Written by national museum thought leaders Anne Bergeron and Beth Tuttle, “Magnetic: The Art and Science of Engagement” is being likened to Jim Collins’ corporate-focused “Good to Great.”

The authors spent more than three years analyzing data, observing operations and interviewing stakeholders for the book. The other featured museums: Children’s Museum Pittsburgh; the Chrysler Museum of Art in Norfolk, Va.; The Franklin Institute in Philadelphia; Natural Science Center of Greensboro, N.C. (now Greensboro Science Center); and Philbrook Museum of Art in Tulsa, Okla.

“It is really gratifying to be included,” said Ellen Rosenthal, CEO of Conner Prairie Interactive History Park.

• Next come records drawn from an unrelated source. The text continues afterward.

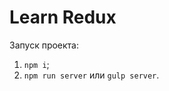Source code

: # Learn Redux

Запуск проекта:<br />
1. ```npm i```;<br />
2. ```npm run server``` или ```gulp server```.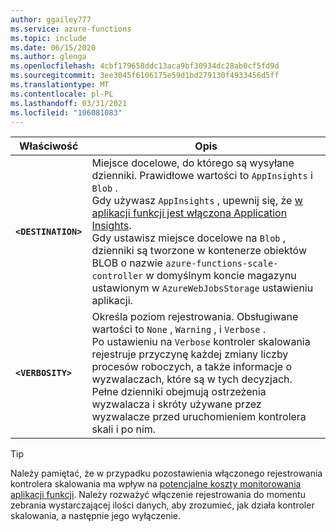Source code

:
 ```yaml
---
author: ggailey777
ms.service: azure-functions
ms.topic: include
ms.date: 06/15/2020
ms.author: glenga
ms.openlocfilehash: 4cbf179658ddc13aca9bf30934dc28ab0cf5fd9d
ms.sourcegitcommit: 3ee3045f6106175e59d1bd279130f4933456d5ff
ms.translationtype: MT
ms.contentlocale: pl-PL
ms.lasthandoff: 03/31/2021
ms.locfileid: "106081083"
---
```

| Właściwość | Opis |
|--|--|
|**`<DESTINATION>`**| Miejsce docelowe, do którego są wysyłane dzienniki. Prawidłowe wartości to `AppInsights` i `Blob` .<br/>Gdy używasz `AppInsights` , upewnij się, że [w aplikacji funkcji jest włączona Application Insights](../articles/azure-functions/configure-monitoring.md#enable-application-insights-integration).<br/>Gdy ustawisz miejsce docelowe na `Blob` , dzienniki są tworzone w kontenerze obiektów BLOB o nazwie `azure-functions-scale-controller` w domyślnym koncie magazynu ustawionym w `AzureWebJobsStorage` ustawieniu aplikacji. |
|**`<VERBOSITY>`** | Określa poziom rejestrowania. Obsługiwane wartości to `None` , `Warning` , i `Verbose` .<br/>Po ustawieniu na `Verbose` kontroler skalowania rejestruje przyczynę każdej zmiany liczby procesów roboczych, a także informacje o wyzwalaczach, które są w tych decyzjach. Pełne dzienniki obejmują ostrzeżenia wyzwalacza i skróty używane przez wyzwalacze przed uruchomieniem kontrolera skali i po nim. |

> [!TIP]
> Należy pamiętać, że w przypadku pozostawienia włączonego rejestrowania kontrolera skalowania ma wpływ na [potencjalne koszty monitorowania aplikacji funkcji](../articles/azure-functions/functions-monitoring.md#application-insights-pricing-and-limits). Należy rozważyć włączenie rejestrowania do momentu zebrania wystarczającej ilości danych, aby zrozumieć, jak działa kontroler skalowania, a następnie jego wyłączenie.
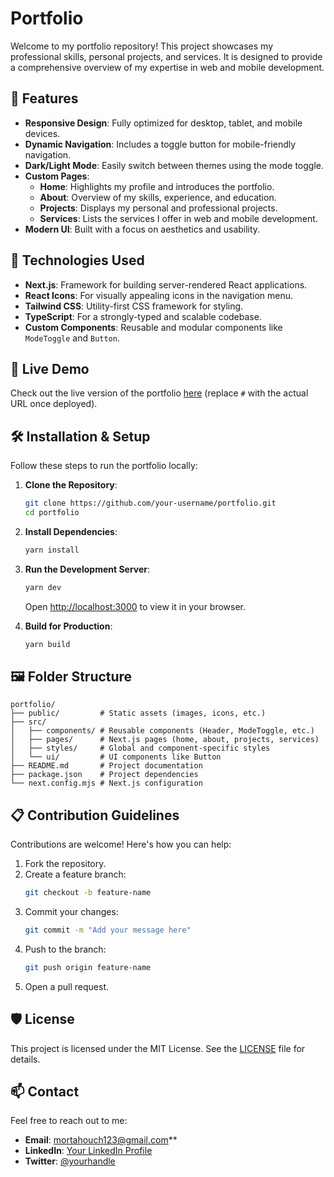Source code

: # Portfolio

Welcome to my portfolio repository! This project showcases my professional skills, personal projects, and services. It is designed to provide a comprehensive overview of my expertise in web and mobile development.

## 🌟 Features

- **Responsive Design**: Fully optimized for desktop, tablet, and mobile devices.
- **Dynamic Navigation**: Includes a toggle button for mobile-friendly navigation.
- **Dark/Light Mode**: Easily switch between themes using the mode toggle.
- **Custom Pages**:
  - **Home**: Highlights my profile and introduces the portfolio.
  - **About**: Overview of my skills, experience, and education.
  - **Projects**: Displays my personal and professional projects.
  - **Services**: Lists the services I offer in web and mobile development.
- **Modern UI**: Built with a focus on aesthetics and usability.

## 🔧 Technologies Used

- **Next.js**: Framework for building server-rendered React applications.
- **React Icons**: For visually appealing icons in the navigation menu.
- **Tailwind CSS**: Utility-first CSS framework for styling.
- **TypeScript**: For a strongly-typed and scalable codebase.
- **Custom Components**: Reusable and modular components like `ModeToggle` and `Button`.

## 🚀 Live Demo

Check out the live version of the portfolio [here](#) (replace `#` with the actual URL once deployed).

## 🛠️ Installation & Setup

Follow these steps to run the portfolio locally:

1. **Clone the Repository**:
   ```bash
   git clone https://github.com/your-username/portfolio.git
   cd portfolio
   ```

2. **Install Dependencies**:
   ```bash
   yarn install
   ```

3. **Run the Development Server**:
   ```bash
   yarn dev
   ```
   Open [http://localhost:3000](http://localhost:3000) to view it in your browser.

4. **Build for Production**:
   ```bash
   yarn build
   ```

## 🖼️ Folder Structure

```
portfolio/
├── public/         # Static assets (images, icons, etc.)
├── src/
│   ├── components/ # Reusable components (Header, ModeToggle, etc.)
│   ├── pages/      # Next.js pages (home, about, projects, services)
│   ├── styles/     # Global and component-specific styles
│   └── ui/         # UI components like Button
├── README.md       # Project documentation
├── package.json    # Project dependencies
└── next.config.mjs # Next.js configuration
```

## 📋 Contribution Guidelines

Contributions are welcome! Here's how you can help:

1. Fork the repository.
2. Create a feature branch:
   ```bash
   git checkout -b feature-name
   ```
3. Commit your changes:
   ```bash
   git commit -m "Add your message here"
   ```
4. Push to the branch:
   ```bash
   git push origin feature-name
   ```
5. Open a pull request.

## 🛡️ License

This project is licensed under the MIT License. See the [LICENSE](LICENSE) file for details.

## 📫 Contact

Feel free to reach out to me:

- **Email**: mortahouch123@gmail.com**
- **LinkedIn**: [Your LinkedIn Profile](https://linkedin.com/in/your-profile)
- **Twitter**: [@yourhandle](https://twitter.com/yourhandle)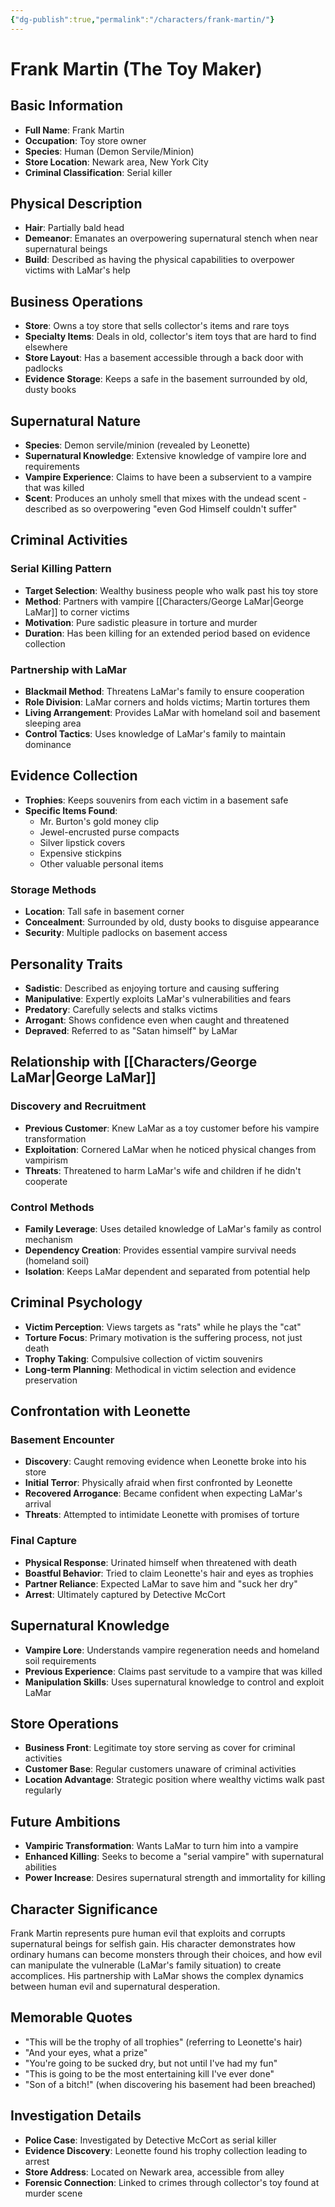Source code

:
 ```yaml
---
{"dg-publish":true,"permalink":"/characters/frank-martin/"}
---
```


# Frank Martin (The Toy Maker)

## Basic Information

- **Full Name**: Frank Martin
- **Occupation**: Toy store owner
- **Species**: Human (Demon Servile/Minion)
- **Store Location**: Newark area, New York City
- **Criminal Classification**: Serial killer

## Physical Description

- **Hair**: Partially bald head
- **Demeanor**: Emanates an overpowering supernatural stench when near supernatural beings
- **Build**: Described as having the physical capabilities to overpower victims with LaMar's help

## Business Operations

- **Store**: Owns a toy store that sells collector's items and rare toys
- **Specialty Items**: Deals in old, collector's item toys that are hard to find elsewhere
- **Store Layout**: Has a basement accessible through a back door with padlocks
- **Evidence Storage**: Keeps a safe in the basement surrounded by old, dusty books

## Supernatural Nature

- **Species**: Demon servile/minion (revealed by Leonette)
- **Supernatural Knowledge**: Extensive knowledge of vampire lore and requirements
- **Vampire Experience**: Claims to have been a subservient to a vampire that was killed
- **Scent**: Produces an unholy smell that mixes with the undead scent - described as so overpowering "even God Himself couldn't suffer"

## Criminal Activities

### Serial Killing Pattern

- **Target Selection**: Wealthy business people who walk past his toy store
- **Method**: Partners with vampire [[Characters/George LaMar\|George LaMar]] to corner victims
- **Motivation**: Pure sadistic pleasure in torture and murder
- **Duration**: Has been killing for an extended period based on evidence collection

### Partnership with LaMar

- **Blackmail Method**: Threatens LaMar's family to ensure cooperation
- **Role Division**: LaMar corners and holds victims; Martin tortures them
- **Living Arrangement**: Provides LaMar with homeland soil and basement sleeping area
- **Control Tactics**: Uses knowledge of LaMar's family to maintain dominance

## Evidence Collection

- **Trophies**: Keeps souvenirs from each victim in a basement safe
- **Specific Items Found**:
    - Mr. Burton's gold money clip
    - Jewel-encrusted purse compacts
    - Silver lipstick covers
    - Expensive stickpins
    - Other valuable personal items

### Storage Methods

- **Location**: Tall safe in basement corner
- **Concealment**: Surrounded by old, dusty books to disguise appearance
- **Security**: Multiple padlocks on basement access

## Personality Traits

- **Sadistic**: Described as enjoying torture and causing suffering
- **Manipulative**: Expertly exploits LaMar's vulnerabilities and fears
- **Predatory**: Carefully selects and stalks victims
- **Arrogant**: Shows confidence even when caught and threatened
- **Depraved**: Referred to as "Satan himself" by LaMar

## Relationship with [[Characters/George LaMar\|George LaMar]]

### Discovery and Recruitment

- **Previous Customer**: Knew LaMar as a toy customer before his vampire transformation
- **Exploitation**: Cornered LaMar when he noticed physical changes from vampirism
- **Threats**: Threatened to harm LaMar's wife and children if he didn't cooperate

### Control Methods

- **Family Leverage**: Uses detailed knowledge of LaMar's family as control mechanism
- **Dependency Creation**: Provides essential vampire survival needs (homeland soil)
- **Isolation**: Keeps LaMar dependent and separated from potential help

## Criminal Psychology

- **Victim Perception**: Views targets as "rats" while he plays the "cat"
- **Torture Focus**: Primary motivation is the suffering process, not just death
- **Trophy Taking**: Compulsive collection of victim souvenirs
- **Long-term Planning**: Methodical in victim selection and evidence preservation

## Confrontation with Leonette

### Basement Encounter

- **Discovery**: Caught removing evidence when Leonette broke into his store
- **Initial Terror**: Physically afraid when first confronted by Leonette
- **Recovered Arrogance**: Became confident when expecting LaMar's arrival
- **Threats**: Attempted to intimidate Leonette with promises of torture

### Final Capture

- **Physical Response**: Urinated himself when threatened with death
- **Boastful Behavior**: Tried to claim Leonette's hair and eyes as trophies
- **Partner Reliance**: Expected LaMar to save him and "suck her dry"
- **Arrest**: Ultimately captured by Detective McCort

## Supernatural Knowledge

- **Vampire Lore**: Understands vampire regeneration needs and homeland soil requirements
- **Previous Experience**: Claims past servitude to a vampire that was killed
- **Manipulation Skills**: Uses supernatural knowledge to control and exploit LaMar

## Store Operations

- **Business Front**: Legitimate toy store serving as cover for criminal activities
- **Customer Base**: Regular customers unaware of criminal activities
- **Location Advantage**: Strategic position where wealthy victims walk past regularly

## Future Ambitions

- **Vampiric Transformation**: Wants LaMar to turn him into a vampire
- **Enhanced Killing**: Seeks to become a "serial vampire" with supernatural abilities
- **Power Increase**: Desires supernatural strength and immortality for killing

## Character Significance

Frank Martin represents pure human evil that exploits and corrupts supernatural beings for selfish gain. His character demonstrates how ordinary humans can become monsters through their choices, and how evil can manipulate the vulnerable (LaMar's family situation) to create accomplices. His partnership with LaMar shows the complex dynamics between human evil and supernatural desperation.

## Memorable Quotes

- "This will be the trophy of all trophies" (referring to Leonette's hair)
- "And your eyes, what a prize"
- "You're going to be sucked dry, but not until I've had my fun"
- "This is going to be the most entertaining kill I've ever done"
- "Son of a bitch!" (when discovering his basement had been breached)

## Investigation Details

- **Police Case**: Investigated by Detective McCort as serial killer
- **Evidence Discovery**: Leonette found his trophy collection leading to arrest
- **Store Address**: Located on Newark area, accessible from alley
- **Forensic Connection**: Linked to crimes through collector's toy found at murder scene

The museum community has taken notice of Conner Prairie’s work to draw visitors and supporters following a years-long governance dispute that left both on short supply. In the six years since then, attendance has more than doubled, Rosenthal said.

More than 235,000 people visited the museum or took part in Conner Prairie programs last year, and the organization received more than $1.7 million in gifts and sponsorships.

Rosenthal credits the museum’s “Opening Doors” initiative, which took a research-based approach to customer service. Studying how visitors responded to various activities helped Conner Prairie come up with strategies to better engage its guests.

“That created what we have now, which is a ‘choose your own adventure’ kind of experience,” Rosenthal said.

Staff members have embraced the idea and carried it forward, she said. Conner Prairie’s Animal Encounters program, for example, became a lot more interactive after the breeding schedule was tweaked to produce lambs when the museum grounds are open to the public. (Sticking to the “historically accurate” breeding season meant lambs were born in March, Rosenthal said.)

“The staff understands it’s in their hands to understand how to engage people,” she said. “It’s very ingrained in our culture now. It has a life of its own. One of our board members calls it our ‘special sauce.’”

That’s exactly what the “Magnetic” authors were looking for when they set out to examine successful museums and share the lessons learned with other mission-driven organizations.

“This book shares the stories of museums that have experienced superior business results by virtue of turning up the emotional heat, tapping into the power of creating meaning, and purposefully becoming more relevant to their communities,” said Tuttle, CEO of the Pennsylvania-based Cultural Data Project, in a written statement. “Because all organizations need people to accomplish their goals, we believe that every for-profit or nonprofit business can learn lessons from these magnetic museums.”